Locked in first = motor stalled


----------



## BossPlow2010 (Sep 29, 2010)

Now that we've covered what gear to plow in, 
what tires should I buy?


----------



## Philbilly2 (Aug 25, 2007)

Round ones, black in color.


----------



## SnoFarmer (Oct 15, 2004)

Philbilly2 said:


> Round ones


 black in color, WRL to the inside...


----------



## Mark Oomkes (Dec 10, 2000)

Philbilly2 said:


> Round ones, black in color.


That's my line..........

PS Sno is right........no matter which engine type or size.


----------



## Philbilly2 (Aug 25, 2007)

Mark Oomkes said:


> That's my line..........
> 
> PS Sno is right........no matter which engine type or size.


You were busy... I got it for you!


----------



## Mark Oomkes (Dec 10, 2000)

Philbilly2 said:


> You were busy... I got it for you!


Allegedly we've had almost half our seasonal average in the last 2 weeks.

That would explain my tiredness. Or whatever word I can't think of.


----------



## ktfbgb (Jan 31, 2016)

Mark Oomkes said:


> Allegedly we've had almost half our seasonal average in the last 2 weeks.
> 
> That would explain my tiredness. Or whatever word I can't think of.

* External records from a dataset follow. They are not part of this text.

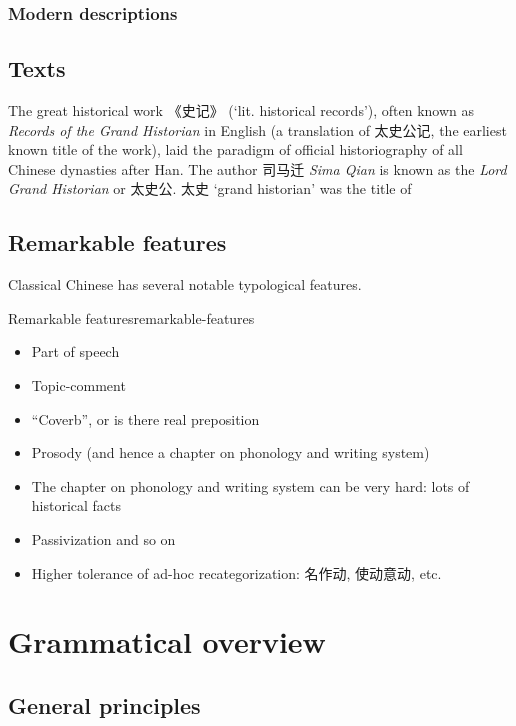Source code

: \documentclass[UTF8, a4paper, oneside, scheme=plain, 12pt]{ctexrep}
\newcommand{\form}[1]{\emph{#1}}
\newcommand{\translate}[1]{`#1'}
\begin{document}
\subsection{Modern descriptions}\label{sec:introduction.previous.modern}

\section{Texts}\label{sec:introduction.text}

The great historical work 《史记》 (\translate{lit. historical records}),
often known as \form{Records of the Grand Historian} in English
(a translation of 太史公记, the earliest known title of the work),
laid the paradigm of official historiography of all Chinese dynasties after Han.
The author 司马迁 \form{Sima Qian} is known as the \form{Lord Grand Historian} or 太史公.
太史 \translate{grand historian} was the title of

\section{Remarkable features}

Classical Chinese has several notable typological features.

\begin{todobox}{Remarkable features}{remarkable-features}
    \begin{itemize}
        \item Part of speech
        \item Topic-comment
        \item ``Coverb'', or is there real preposition
        \item Prosody (and hence a chapter on phonology and writing system)
        \item The chapter on phonology and writing system can be very hard:
            lots of historical facts
        \item Passivization and so on
        \item Higher tolerance of ad-hoc recategorization: 名作动, 使动意动, etc.
    \end{itemize}
\end{todobox}

\chapter{Grammatical overview}\label{chap:grammatical}

\section{General principles}\label{sec:grammatical.intro}
\end{document}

That's pretty hard core, hallucinagenetic exhaustion may be more descriptive?


----------



## Doc Holiday13 (Dec 19, 2016)

TRKling said:


> Who needs 4Hi or 4Lo. 2wd all the time works nicely. (Oh yea, with 4 ton of salt behind ya helps.)
> 
> Actually, plowing in 2wd is fine commercially because its longer passes and you have traction. Less wear on the transfer case. That's not really an option for pickup trucks in driveways, though.
> 
> ...


Agreed ^^^

I disagree however that 4lo is goign to kill your trans.. Your right foot is _usually_ what kills your trans. 4lo is all in the transfer case.. You will get higher fluid flow in 4lo but its negligable gains if you're flogging your truck with rpms over 3000/3500 rpms.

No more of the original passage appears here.